On March 19, 2008, the William J. Clinton Presidential Library and the National Archives and Records Administration (NARA) released 11,046 pages of First Lady Hillary Rodham Clinton’s White House schedules. These records are available on-line at the Clinton Library website. (click here) The records are being released in response to a Freedom of Information Act lawsuit filed by the conservative watchdog group Judicial Watch.

Of the 11,046 pages of schedules that are being opened, 4,746 have redactions. The majority of the redactions initially appear to pertain to the privacy interests of third parties, including their social security numbers, telephone numbers, and home addresses, and security measures taken by the Secret Service. Given the sheer volume of the material, it will take some time for the media and Senator Clinton’s opponents to scour through the thousands of pages in search of anything potentially damaging to her presidential campaign.

These schedules are from the First Lady’s Staff files of Patti Solis Doyle, Special Assistant to the President and Director of Scheduling for the First Lady. Doyle was responsible for the First Lady’s schedule from 1993 to 1998, and then assumed additional responsibilities as Director of Advance for the First Lady throughout the rest of the Clinton Administration. Arranged chronologically, these records document in detail the activities of the First Lady, including meetings, trips, speaking engagements and social activities for the eight years of the Clinton Administration.

This file series includes schedules for 2,888 days. Clinton Library archivists processing these records subsequently determined that schedules for 32 days were not included in this series; however, schedules for 27 of those days have now been located, and will be processed as soon as possible.

In addition, schedules for the first 19 days in January 1993, prior to the inauguration of President Clinton and prior to Mrs. Clinton’s tenure as First Lady, have been closed in full in accordance with the Presidential Records Act.

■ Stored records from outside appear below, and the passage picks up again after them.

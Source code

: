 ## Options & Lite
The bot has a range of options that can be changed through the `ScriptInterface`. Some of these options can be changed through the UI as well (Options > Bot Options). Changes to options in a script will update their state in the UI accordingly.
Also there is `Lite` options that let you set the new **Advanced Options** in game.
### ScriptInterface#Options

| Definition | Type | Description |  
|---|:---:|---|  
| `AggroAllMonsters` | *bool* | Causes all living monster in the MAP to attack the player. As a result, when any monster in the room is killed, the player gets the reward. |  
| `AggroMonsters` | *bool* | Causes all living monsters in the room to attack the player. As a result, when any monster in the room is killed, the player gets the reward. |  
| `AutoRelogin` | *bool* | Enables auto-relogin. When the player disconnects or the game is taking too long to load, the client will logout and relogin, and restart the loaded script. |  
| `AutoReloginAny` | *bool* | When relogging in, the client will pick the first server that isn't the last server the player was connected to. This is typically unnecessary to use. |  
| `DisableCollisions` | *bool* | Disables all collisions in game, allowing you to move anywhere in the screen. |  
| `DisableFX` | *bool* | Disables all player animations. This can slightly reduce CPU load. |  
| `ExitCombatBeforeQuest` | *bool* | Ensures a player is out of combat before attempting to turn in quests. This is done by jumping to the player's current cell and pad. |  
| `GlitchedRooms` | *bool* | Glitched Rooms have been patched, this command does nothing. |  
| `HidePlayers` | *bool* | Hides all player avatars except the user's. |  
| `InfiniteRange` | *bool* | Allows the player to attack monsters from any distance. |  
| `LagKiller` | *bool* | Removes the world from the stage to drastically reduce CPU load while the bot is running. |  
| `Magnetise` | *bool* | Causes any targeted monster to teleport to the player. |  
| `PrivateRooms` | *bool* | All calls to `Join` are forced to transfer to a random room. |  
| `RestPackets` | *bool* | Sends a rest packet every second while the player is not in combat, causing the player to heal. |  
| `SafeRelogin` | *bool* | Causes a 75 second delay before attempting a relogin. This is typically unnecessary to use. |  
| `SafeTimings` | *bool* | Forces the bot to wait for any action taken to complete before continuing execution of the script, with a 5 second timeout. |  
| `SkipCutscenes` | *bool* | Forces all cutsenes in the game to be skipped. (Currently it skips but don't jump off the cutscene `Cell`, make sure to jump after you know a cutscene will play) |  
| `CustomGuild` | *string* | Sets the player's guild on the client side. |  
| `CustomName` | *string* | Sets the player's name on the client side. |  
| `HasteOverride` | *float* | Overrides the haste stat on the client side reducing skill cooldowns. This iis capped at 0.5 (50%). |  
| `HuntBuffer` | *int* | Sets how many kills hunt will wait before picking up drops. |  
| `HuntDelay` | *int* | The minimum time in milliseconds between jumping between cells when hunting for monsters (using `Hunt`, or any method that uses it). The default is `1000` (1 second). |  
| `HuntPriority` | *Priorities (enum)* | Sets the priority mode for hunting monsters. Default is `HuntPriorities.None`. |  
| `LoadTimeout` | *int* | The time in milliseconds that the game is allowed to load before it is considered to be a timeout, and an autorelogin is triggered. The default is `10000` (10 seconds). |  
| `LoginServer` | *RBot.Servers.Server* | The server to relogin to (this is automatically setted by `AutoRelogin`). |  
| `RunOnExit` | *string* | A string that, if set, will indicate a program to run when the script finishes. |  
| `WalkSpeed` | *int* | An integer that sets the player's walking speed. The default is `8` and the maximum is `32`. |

In related news, this week a U.S federal district court judge granted Judicial Watch’s motion to conduct discovery into the procedures used by NARA to process its requests for records at the Clinton Library. In court documents filed earlier this month, the Archives told the court it would be one to two years before it could begin processing the approximately 20,000 pages of telephone logbooks that were requested by Judicial Watch under a Freedom of Information Act request filed in 2006.